Posted 31 March 2011 - 01:18 PM
European builders make lots of "medium size" gliders and the link above takes you to a website that includes detailed build plans from several expert builders. You should be able to get some ideas by studying their designs - especially about how to ballast them.
Posted 31 March 2011 - 06:10 PM
For surface walkers/gliders, I add ballast just past the mid point toward the tail, so the lure sits slightly tail down in the water. But I like them to rest almost horizontal, with 1/3 of the top of the front section out of the water.
I think walking baits work because the tail is heavier, so it has more momentum, and it keeps moving when the front stops. That turns the bait to one side, and then pulling it again, followed by slack, turns it the other way.
My rule of thumb is the smaller the bait, the deeper I want the tail to hang down. In a small bait, like the size of a small Sammie, it's not hard to get the bait up on the surface and walking, and the additional weight helps in castingt, but bigger baits, like the Lunker Punker or the Pupfish, have a lot of body to move, so it's hard work pulling that tail up and getting it walking if it's hanging down.
So my bigger baits hang just slightly tail down, but almost horizontal, and my small baits hand tail down, almost vertical.
For me, the best way to figure out how much the tail should hang down is to get a bait that you like, like a Sammie or a Spook, that's about the same size as the one you want to build, and see how it sits in the water. If you match that, you won't go too far wrong.
Posted 31 March 2011 - 06:14 PM
Thank you mark. I should have specified that we are going for a suspending or slow sinking glider. That is good information though
Posted 31 March 2011 - 06:37 PM
For sub-surface gliders, I would still weight the lure so it sits like I suggested, slightly tail down, and then add the same amount of additional weight fore and aft to get it to suspend, or to sink.
The rear weight principle remains the same.
Posted 01 April 2011 - 10:00 AM
Thanks for posting the link to that site. Very motivational. I cranked one out last night, now we will see if it swims.

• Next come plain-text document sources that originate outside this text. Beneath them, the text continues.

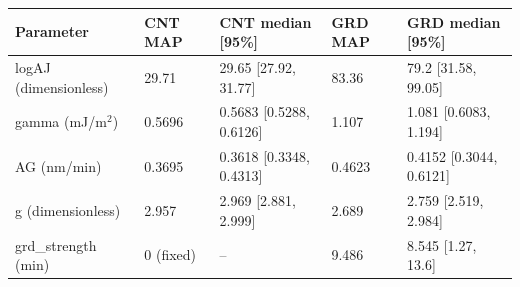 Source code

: \begin{tabular}{lllll}
\hline
Parameter & CNT MAP & CNT median [95\%] & GRD MAP & GRD median [95\%] \\
\hline
logAJ (dimensionless) & 29.71 & 29.65 [27.92, 31.77] & 83.36 & 79.2 [31.58, 99.05] \\
gamma (mJ/m$^2$) & 0.5696 & 0.5683 [0.5288, 0.6126] & 1.107 & 1.081 [0.6083, 1.194] \\
AG (nm/min) & 0.3695 & 0.3618 [0.3348, 0.4313] & 0.4623 & 0.4152 [0.3044, 0.6121] \\
g (dimensionless) & 2.957 & 2.969 [2.881, 2.999] & 2.689 & 2.759 [2.519, 2.984] \\
grd\_strength (min) & 0 (fixed) & -- & 9.486 & 8.545 [1.27, 13.6] \\
\hline
\end{tabular}
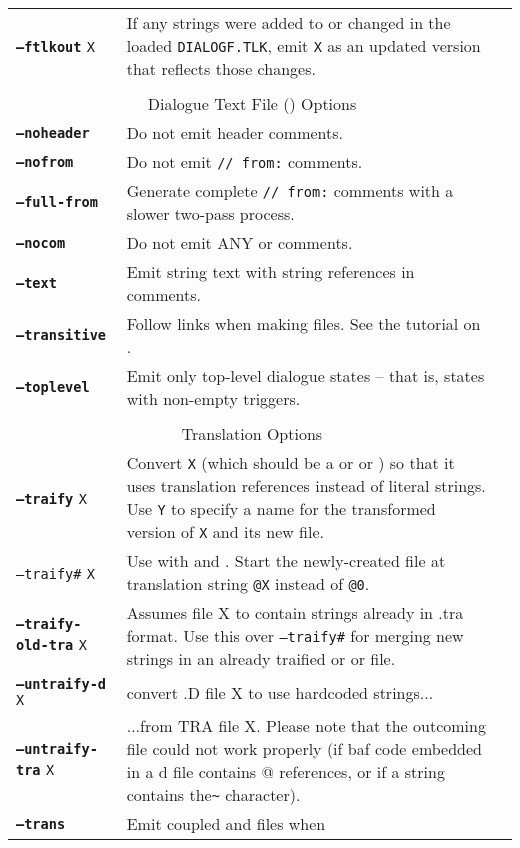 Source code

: \documentclass{article}
\def\ttref#1{\ahrefloc{#1}{\tt #1}}
\def\DEFINE#1{{\tt \bf #1}\label{#1}\index{#1}}
\def\t#1{{\tt #1}}
\begin{document}
\begin{tabular}{lp{10in}|p{10in}}
\DEFINE{--ftlkout} \t{X} & If any strings were added to or changed in the
loaded \t{DIALOGF.TLK}, emit \t{X} as an updated version that reflects
those changes. \\
\\
\multicolumn{2}{c}{ \color{red} Dialogue Text File (\ttref{D}) Options} \\
\DEFINE{--noheader} &	Do not emit \ttref{D} header comments. \\
\DEFINE{--nofrom} &	Do not emit \ttref{D} {\tt // from:} comments. \\
\DEFINE{--full-from} &  Generate complete {\tt // from:} comments with a
slower two-pass process. \\
\DEFINE{--nocom} & Do not emit ANY \ttref{D} or \ttref{BAF} comments. \\
\DEFINE{--text} & Emit string text with string references in comments. \\
\DEFINE{--transitive} & Follow \ttref{EXTERN} links when making \ttref{D}
files. See the tutorial on \ttref{--transitive}. \\
\DEFINE{--toplevel} & Emit only top-level dialogue states -- that is,
states with non-empty triggers. \\ 
\\
\multicolumn{2}{c}{ \color{red} Translation Options} \\
\DEFINE{--traify} \t{X} & Convert \t{X} (which should be a \ttref{D} or \ttref{TP2} or \ttref{BAF}) so that it uses translation references instead of literal strings. Use \ttref{--out} \t{Y} to specify a name for the transformed version of \t{X} and its new \ttref{TRA} file. \\
\t{--traify\#} \t{X} &	Use with \ttref{--traify} and \ttref{--traify-tlk}. Start the newly-created \ttref{TRA} file at translation string {\tt @X} instead of {\tt @0}. \\
\DEFINE{--traify-old-tra} \t{X} & Assumes file X to contain strings already in .tra format.
Use this over \t{--traify\#} for merging new strings in an already traified \ttref{D} or \ttref{TP2} or \ttref{BAF} file.
\\
\DEFINE{--untraify-d} \t{X} & convert .D file X to use hardcoded strings... \\
\DEFINE{--untraify-tra} \t{X} & ...from TRA file X. Please note that the outcoming file
  could not work properly (if baf code embedded in a d file contains @ references, or if a string contains
  the\verb+~+ character). \\
\DEFINE{--trans} & Emit coupled \ttref{D} and \ttref{TRA} files when

\end{tabular}
\end{document}
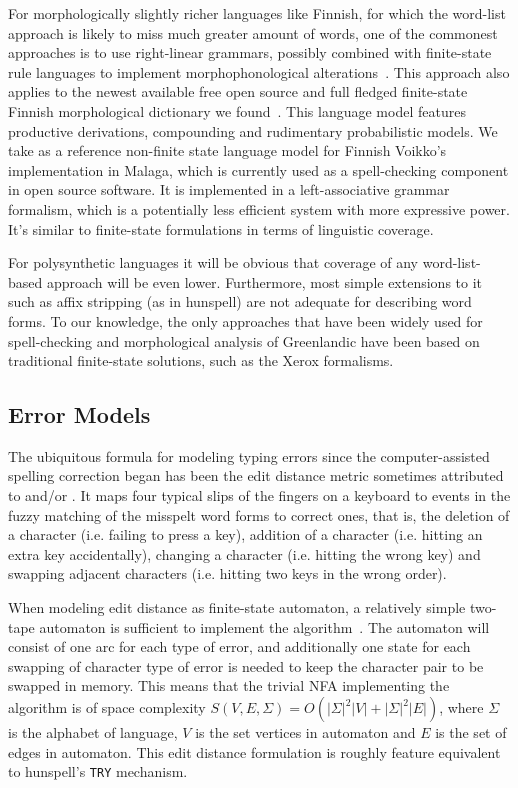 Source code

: \documentclass[11pt]{article}
\begin{document}
For morphologically slightly richer languages like Finnish, for which the
word-list approach is likely to miss much greater amount of words, one of the
commonest approaches is to use right-linear grammars, possibly combined with
finite-state rule languages to implement morphophonological
alterations~\cite{koskenniemi/1983}. This approach also applies to the newest
available free open source and full fledged finite-state Finnish morphological
dictionary we found~\cite{pirinen/2011/nodalida}. This language model features
productive derivations, compounding and rudimentary probabilistic models.
We take as a reference non-finite state language model for Finnish Voikko's
implementation in Malaga, which is currently used as a spell-checking component
in open source software. It is implemented in a left-associative grammar
formalism, which is a potentially less efficient system with more expressive
power. It's similar to finite-state formulations in terms of linguistic coverage.

For polysynthetic languages it will be obvious that coverage of any
word-list-based approach will be even lower. Furthermore, most simple extensions
to it such as affix stripping (as in hunspell) are not adequate for describing
word forms. To our knowledge, the only approaches that have
been widely used for spell-checking and morphological analysis of Greenlandic
have been based on traditional finite-state solutions, such as the Xerox formalisms.

\subsection{Error Models}
\label{subsec:error-models}

The ubiquitous formula for modeling typing errors since the computer-assisted
spelling correction began has been the edit distance metric sometimes
attributed to  and/or
. It maps four
typical slips of the fingers on a keyboard to events in the fuzzy matching of the
misspelt word forms to correct ones, that is, the deletion of a character
(i.e. failing to
press a key), addition of a character (i.e. hitting an extra key
accidentally), changing a character (i.e. hitting the wrong key) and swapping
adjacent characters (i.e. hitting two keys in the wrong order).

When modeling edit
distance as finite-state automaton, a relatively simple two-tape automaton is
sufficient to implement the algorithm~\cite{hassan/2008}. The automaton
will consist of one arc for each type of error, and additionally one state for each
swapping of character type of error is needed to keep the character pair to be
swapped in memory. This means that the trivial NFA implementing the algorithm
is of space complexity $S(V, E, \Sigma) = O(|\Sigma|^2 |V| + |\Sigma|^2 |E|)$,
where $\Sigma$ is the alphabet of language, $V$ is the set vertices in
automaton and $E$ is the set of edges in automaton.  This edit distance
formulation is roughly feature equivalent to hunspell's \texttt{TRY} mechanism.
\end{document}

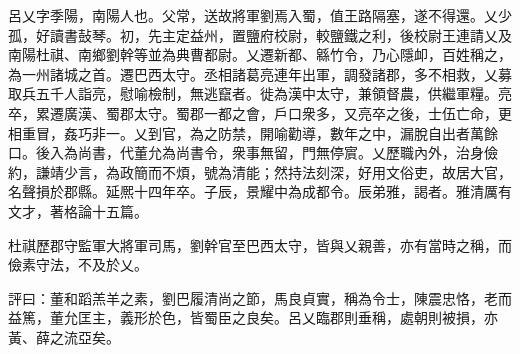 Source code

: 
\begin{pinyinscope}
呂乂字季陽，南陽人也。父常，送故將軍劉焉入蜀，值王路隔塞，遂不得還。乂少孤，好讀書鼔琴。初，先主定益州，置鹽府校尉，較鹽鐵之利，後校尉王連請乂及南陽杜祺、南鄉劉幹等並為典曹都尉。乂遷新都、緜竹令，乃心隱卹，百姓稱之，為一州諸城之首。遷巴西太守。丞相諸葛亮連年出軍，調發諸郡，多不相救，乂募取兵五千人詣亮，慰喻檢制，無逃竄者。徙為漢中太守，兼領督農，供繼軍糧。亮卒，累遷廣漢、蜀郡太守。蜀郡一都之會，戶口衆多，又亮卒之後，士伍亡命，更相重冒，姦巧非一。乂到官，為之防禁，開喻勸導，數年之中，漏脫自出者萬餘口。後入為尚書，代董允為尚書令，衆事無留，門無停賔。乂歷職內外，治身儉約，謙靖少言，為政簡而不煩，號為清能；然持法刻深，好用文俗吏，故居大官，名聲損於郡縣。延熈十四年卒。子辰，景耀中為成都令。辰弟雅，謁者。雅清厲有文才，著格論十五篇。

杜祺歷郡守監軍大將軍司馬，劉幹官至巴西太守，皆與乂親善，亦有當時之稱，而儉素守法，不及於乂。

評曰：董和蹈羔羊之素，劉巴履清尚之節，馬良貞實，稱為令士，陳震忠恪，老而益篤，董允匡主，義形於色，皆蜀臣之良矣。呂乂臨郡則垂稱，處朝則被損，亦黃、薛之流亞矣。


\end{pinyinscope} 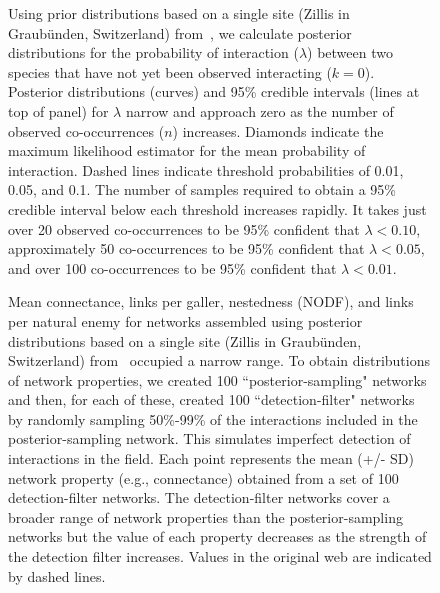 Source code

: \documentclass[12pt]{article}
\begin{document}
  \begin{figure}[h!]
    \caption{Using prior distributions based on a single site (Zillis in Graub\"{u}nden, Switzerland) from~\citet{Kopelke2017}, we calculate posterior distributions for the probability of interaction ($\lambda$) between two species that have not yet been observed interacting ($k = 0$). 
    Posterior distributions (curves) and 95\% credible intervals (lines at top of panel) for $\lambda$ narrow and approach zero as the number of observed co-occurrences ($n$) increases. Diamonds indicate the maximum likelihood estimator for the mean probability of interaction.
    Dashed lines indicate threshold probabilities of 0.01, 0.05, and 0.1. The number of samples required to obtain a 95\% credible interval below each threshold increases rapidly. It takes just over 20 observed co-occurrences to be 95\% confident that $\lambda<0.10$, approximately 50 co-occurrences to be 95\% confident that $\lambda<0.05$, and over 100 co-occurrences to be 95\% confident that $\lambda<0.01$.}
    \label{Salix_pdfs_cdfs}
    \begin{center}
    \end{center}
    \end{figure}


  \begin{figure}[h!]
    \caption{Mean connectance, links per galler, nestedness (NODF), and links per natural enemy for networks assembled using posterior distributions based on a single site (Zillis in Graub\"{u}nden, Switzerland) from~\citet{Kopelke2017} occupied a narrow range. To obtain distributions of network properties, we created 100 ``posterior-sampling" networks and then, for each of these, created 100 ``detection-filter" networks by randomly sampling 50\%-99\% of the interactions included in the posterior-sampling network. This simulates imperfect detection of interactions in the field. Each point represents the mean (+/- SD) network property (e.g., connectance) obtained from a set of 100 detection-filter networks. The detection-filter networks cover a broader range of network properties than the posterior-sampling networks but the value of each property decreases as the strength of the detection filter increases. Values in the original web are indicated by dashed lines.}
    \label{posterior_webs}    
    \begin{center}
    \end{center}
    \end{figure}


\clearpage

     
\end{document}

Posted 01 April 2011 - 05:44 PM
There are no shortcuts to making a good glidebait, making an "ok" glidebait is easy, making a "good" glide bait takes time.
The smaller baits are harder for several reasons. One is they don't weigh nearly as much as a large bait so it's harder for them to have any momentum. Don't expect too much from a small glider, most will only dart left and right with very little glide. If you want a huge glide, build a big glider of put a lexan tail on the back of the lure.
Small baits don't have much surface area on the front of them so they are harder to turn so keep that in mind.
Finally, make sure the lure you are working with is at least 3/4" thick. I have gotten some 1/2" thick gliders to work but they are tricky. Try several different woods, several different shapes, and experiment with the weighting. Some gliders work best with two weights, others four or more. Some like to put one weight at the balance point.
Take notes and keep trying. Eventually you will find a good combination.
Edited by RiverMan, 01 April 2011 - 05:47 PM.